Around the back on Garnisongasse you’ll find Café Gagarin, a quintessential student dive; if the logo and the leftist stickers over the entrance weren’t a dead giveaway, their very reasonable beverage prices and vegetarian/vegan fare served under pay-as-you-wish rules should be strong indicators that it caters to resident radical elements. Somewhat ironically, this hotbed of revolutionary fervor is located directly across from a building belonging to the national mint. Just a little further down the road is the showroom and “roasting lab” of CaffèCouture, an award-winning coffee bar run by two-time Austrian Barista Champion Georg Branny; its clean, white interior belies the magic it serves, making it the choice of the true coffee aficionado.
Follow the Money
Naturally, the old general hospital isn’t the only historic building in the area. Down by the next street corner is Schwarzspanierstraße and the Albert-Schweitzer-Haus, a student dorm run by the Austrian Lutheran Church that stands on the ruins of the old Schwarzspanierkirche (lit. Black Spaniard Church) that gave the street its name. The titular “black Spaniards” were, in fact, the Benedictines of Montserrat, who first built a cloister here in 1690; it eventually became a Lutheran garrison church before aerial bombing destroyed it in 1944. And while today’s dorm was built in the 1960s, the church’s 18th century façade remains to this day, making it one of the oddest buildings in Vienna.
Just a little further up is another relic from an earlier time: 8 ½. Named after Federico Fellini’s celebrated film about filmmaking, this is one of Vienna’s few remaining video rental shops. Preferring the term “film gallery,” they manage to stay in business by specializing in hard-to-find – let alone stream or download – cinematic treasures from all over the world, and their movie library is second only to the Austrian Film Museum and Filmarchiv Austria.Becoming a member is practically a rite of passage for the city’s cinephiles, marking you as a serious movie nut. A few doors down is the Highlander, an unpretentious Scottish pub that brews its own beer and regularly hosts tastings by the local Scotch Malt Whisky Society. Traditional without being cloying, its proximity to the university and regular pub quizzes and live music sessions make it a neighborhood favorite.
Finally, one last institution awaits: adjacent to the Altes AKH, you’ll find the Headquarters of the Austrian National Bank and its Geldmuseum (museum of money), which offers a thoughtful overview of legal tender throughout the ages.

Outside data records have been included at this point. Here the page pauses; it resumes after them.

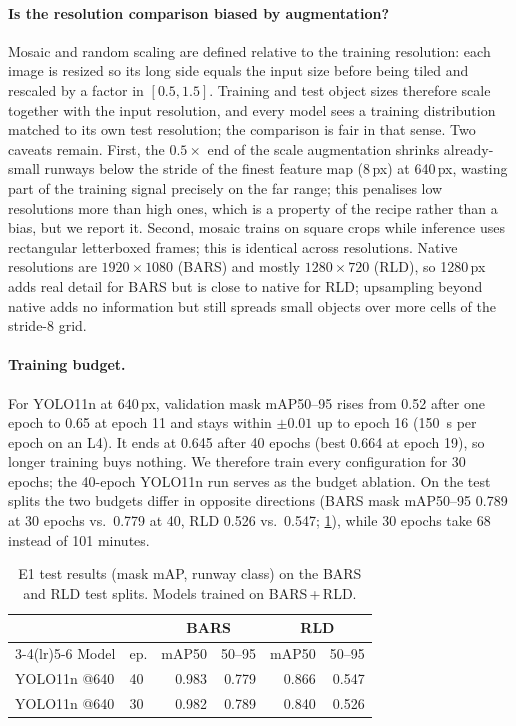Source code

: \paragraph{Is the resolution comparison biased by augmentation?}
Mosaic and random scaling are defined relative to the training resolution: each image is resized so its long side equals the input size before being tiled and rescaled by a factor in $[0.5, 1.5]$.
Training and test object sizes therefore scale together with the input resolution, and every model sees a training distribution matched to its own test resolution; the comparison is fair in that sense.
Two caveats remain.
First, the $0.5\times$ end of the scale augmentation shrinks already-small runways below the stride of the finest feature map (8\,px) at 640\,px, wasting part of the training signal precisely on the far range; this penalises low resolutions more than high ones, which is a property of the recipe rather than a bias, but we report it.
Second, mosaic trains on square crops while inference uses rectangular letterboxed frames; this is identical across resolutions.
Native resolutions are $1920\times1080$ (BARS) and mostly $1280\times720$ (RLD), so 1280\,px adds real detail for BARS but is close to native for RLD; upsampling beyond native adds no information but still spreads small objects over more cells of the stride-8 grid.

\paragraph{Training budget.}
For YOLO11n at 640\,px, validation mask mAP50--95 rises from 0.52 after one epoch to 0.65 at epoch 11 and stays within $\pm0.01$ up to epoch 16 (\SI{150}{s} per epoch on an L4).
It ends at 0.645 after 40 epochs (best 0.664 at epoch 19), so longer training buys nothing.
We therefore train every configuration for 30 epochs; the 40-epoch YOLO11n run serves as the budget ablation.
On the test splits the two budgets differ in opposite directions (BARS mask mAP50--95 0.789 at 30 epochs vs.\ 0.779 at 40, RLD 0.526 vs.\ 0.547; \cref{tab:e1}), while 30 epochs take 68 instead of 101 minutes. 

\begin{table}[t]
\centering\small
\caption{E1 test results (mask mAP, runway class) on the BARS and RLD test splits. Models trained on BARS\,+\,RLD.}
\label{tab:e1}
\begin{tabular}{llrrrr}
\toprule
 & & \multicolumn{2}{c}{BARS} & \multicolumn{2}{c}{RLD} \\
\cmidrule(lr){3-4}\cmidrule(lr){5-6}
Model & ep. & mAP50 & 50--95 & mAP50 & 50--95 \\
\midrule
YOLO11n @640 & 40 & 0.983 & 0.779 & 0.866 & 0.547 \\
YOLO11n @640 & 30 & 0.982 & 0.789 & 0.840 & 0.526 \\
\bottomrule
\end{tabular}
\end{table}


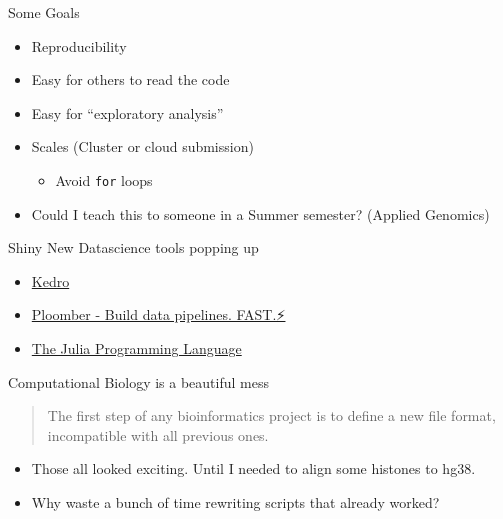 \documentclass[bigger]{beamer}
\begin{document}
\begin{frame}[label={sec:org868e012},fragile]{Some Goals}
 \begin{itemize}
\item Reproducibility
\item Easy for others to read the code
\item Easy for ``exploratory analysis''
\item Scales (Cluster or cloud submission)
\begin{itemize}
\item Avoid \texttt{for} loops
\end{itemize}
\item Could I teach this to someone in a Summer semester? (Applied Genomics)
\end{itemize}
\end{frame}

\begin{frame}[label={sec:orgbb9ae00}]{Shiny New Datascience tools popping up}
\begin{itemize}
\item \href{https://kedro.readthedocs.io/en/stable/}{Kedro}
\item \href{https://ploomber.io/}{Ploomber - Build data pipelines. FAST.⚡️}
\item \href{https://julialang.org/}{The Julia Programming Language}
\end{itemize}
\end{frame}

\begin{frame}[label={sec:orgec52754}]{Computational Biology is a beautiful mess}
\begin{quote}
The first step of any bioinformatics project is to define a new file format,
incompatible with all previous ones.
\end{quote}

\begin{itemize}
\item Those all looked exciting. Until I needed to align some histones to hg38.
\item Why waste a bunch of time rewriting scripts that already worked?
\end{itemize}
\end{frame}
\end{document}
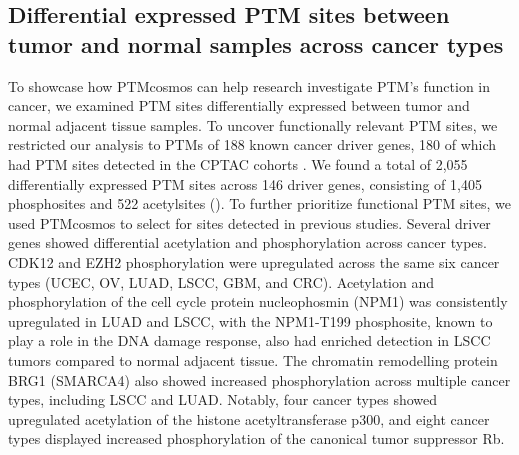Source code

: \subsection{Differential expressed PTM sites between tumor and normal samples across cancer types}
To showcase how PTMcosmos can help research investigate PTM's function in cancer,  we examined PTM sites differentially expressed between tumor and normal adjacent tissue samples. To uncover functionally relevant PTM sites, we restricted our analysis to PTMs of 188 known cancer driver genes, 180 of which had PTM sites detected in the CPTAC cohorts \cite{baileymh_dingl:ComprehensiveCharacterization2018}. We found a total of 2,055 differentially expressed PTM sites across 146 driver genes, consisting of 1,405 phosphosites and 522 acetylsites (). To further prioritize functional PTM sites, we used PTMcosmos to select for sites detected in previous studies. Several driver genes showed differential acetylation and phosphorylation across cancer types. CDK12 and EZH2 phosphorylation were upregulated across the same six cancer types (UCEC, OV, LUAD, LSCC, GBM, and CRC). Acetylation and phosphorylation of the cell cycle protein nucleophosmin (NPM1) was consistently upregulated in LUAD and LSCC, with the NPM1-T199 phosphosite, known to play a role in the DNA damage response, also had enriched detection in LSCC tumors compared to normal adjacent tissue. The chromatin remodelling protein BRG1 (SMARCA4) also showed increased phosphorylation across multiple cancer types, including LSCC and LUAD. Notably, four cancer types showed upregulated acetylation of the histone acetyltransferase p300, and eight cancer types displayed increased phosphorylation of the canonical tumor suppressor Rb.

It’s not all coins and banknotes though; its permanent exhibit also explores the relativity of value, showing how salt or other commodities were used as currency at various times and even allowing visitors to lift a solid gold bar upon admittance, demonstrating the physical heft of worth, which is all too often seen as an abstraction.
With so many pleasant distractions around the Altes AKH, some may wonder how any work gets done at the university – and granted, a secluded, leafy campus would certainly be more conductive to academic excellence. But student life enriches the entire area, extending its vibrancy far into the 8th and 9th districts. Don’t forget that good grades aren’t the sole pursuit of scholars, and an Ivory Grätzl is far more fun than a tower.